His films have been exhibited at festivals and galleries worldwide, including The Institute of Contemporary Arts London, BFI Southbank, Sheffield Doc Fest, Galerie nationale du Jeu de Paume, Centre of Contemporary Culture Barcelona, Doclisboa, Karlovy Vary International Film Festival, Venice Biennale, Dokufest, Festival du nouveau cinéma, EYE Filmmuseum, Singapore Art Museum, Telluride Film Festival, QAGOMA, MoMA Rio de Janeiro, MoCA Buenos Aires, Institute of Modern Art Brisbane, MoCA Busan, and Fronteira International Documentary & Experimental Film Festival.
Since early 2015, Barley has almost exclusively shot his films on iPhone. His short film, Hinterlands was voted one of the best films of 2016 in Sight & Sound's yearly film poll.

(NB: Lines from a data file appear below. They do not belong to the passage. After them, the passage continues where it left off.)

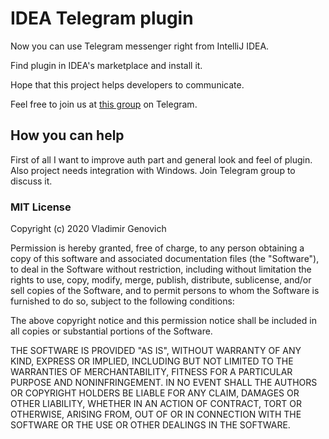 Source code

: # IDEA Telegram plugin

Now you can use Telegram messenger right from IntelliJ IDEA.

Find plugin in IDEA's marketplace and install it.

Hope that this project helps developers to communicate.

Feel free to join us at [this group](https://t.me/intellijitelegram) on Telegram.

## How you can help

First of all I want to improve auth part and general look and feel of plugin.
Also project needs integration with Windows.
Join Telegram group to discuss it.

### MIT License

Copyright (c) 2020 Vladimir Genovich

Permission is hereby granted, free of charge, to any person obtaining a copy of this software and associated documentation files (the "Software"), to deal in the Software without restriction, including without limitation the rights to use, copy, modify, merge, publish, distribute, sublicense, and/or sell copies of the Software, and to permit persons to whom the Software is furnished to do so, subject to the following conditions:

The above copyright notice and this permission notice shall be included in all copies or substantial portions of the Software.

THE SOFTWARE IS PROVIDED "AS IS", WITHOUT WARRANTY OF ANY KIND, EXPRESS OR IMPLIED, INCLUDING BUT NOT LIMITED TO THE WARRANTIES OF MERCHANTABILITY, FITNESS FOR A PARTICULAR PURPOSE AND NONINFRINGEMENT. IN NO EVENT SHALL THE AUTHORS OR COPYRIGHT HOLDERS BE LIABLE FOR ANY CLAIM, DAMAGES OR OTHER LIABILITY, WHETHER IN AN ACTION OF CONTRACT, TORT OR OTHERWISE, ARISING FROM, OUT OF OR IN CONNECTION WITH THE SOFTWARE OR THE USE OR OTHER DEALINGS IN THE SOFTWARE.  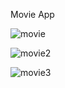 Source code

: Movie App


![movie](https://github.com/Juihibi/movie-app/assets/142254238/abde1046-05be-4908-a8c2-8ff18c92d31b)

![movie2](https://github.com/Juihibi/movie-app/assets/142254238/e0ceda4e-f931-454f-ac85-0d84a809f2cd)

![movie3](https://github.com/Juihibi/movie-app/assets/142254238/ceb9be76-cc03-4381-8058-e0e7980bcd5e)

His first feature-length work, Sleep Has Her House was released in early 2017, garnering acclaim, and winning the Jury Award for Best Film at Fronteira International Documentary & Experimental Film Festival, in Goiânia, Brazil. It later received nominations in Sight & Sound’s 2017 and 2018 film polls, as well as in Sight & Sound’s ‘The best video essays of 2018’. The film also received nominations in Senses of Cinema’s 2017 poll, and The Village Voice 2017 film poll for Best Film, Best First Feature, and Best Director.
In 2018, Barley co-founded Obscuritads — “an international collective focused on rendering the invisible visible” — with filmmaker, Mikel Guillen (Toronto) and curator and programmer, Miquel Escudero Diéguez (Paris, Barcelona).
In early 2020, film historian and theoretician, Nicole Brenez cited Sleep Has Her House as one of the ten best films of the decade, after previously writing that “[Barley’s works] renew our conception of visuality”, and describing him as, “one of the most gifted visual poets of his generation.” In the same year, art history academic and film critic, Borja Castillejo Calvo cited Sleep Has Her House as the second best film of the 2010’s, and Womb (2017) as the best short film of the decade. The film was later included in the 2022 Sight & Sound critics' poll of The Greatest Films of All Time.
Barley has been described as “one of the best artists working in Britain today,” and “the greatest filmmaker of the millennial generation,” and has been cited for his “re-conceptualisation of montage in digital cinema” with his first feature film, Sleep Has Her House. Danish film critic, and former director of the European Documentary Network, Tue Steen Müller has described him as the “Anselm Kiefer of cinema”.
Barley’s second feature-length film, The Sea Behind Her Head is currently in production. The film is produced by Luke Moody and is funded by the British Film Institute and DocSociety.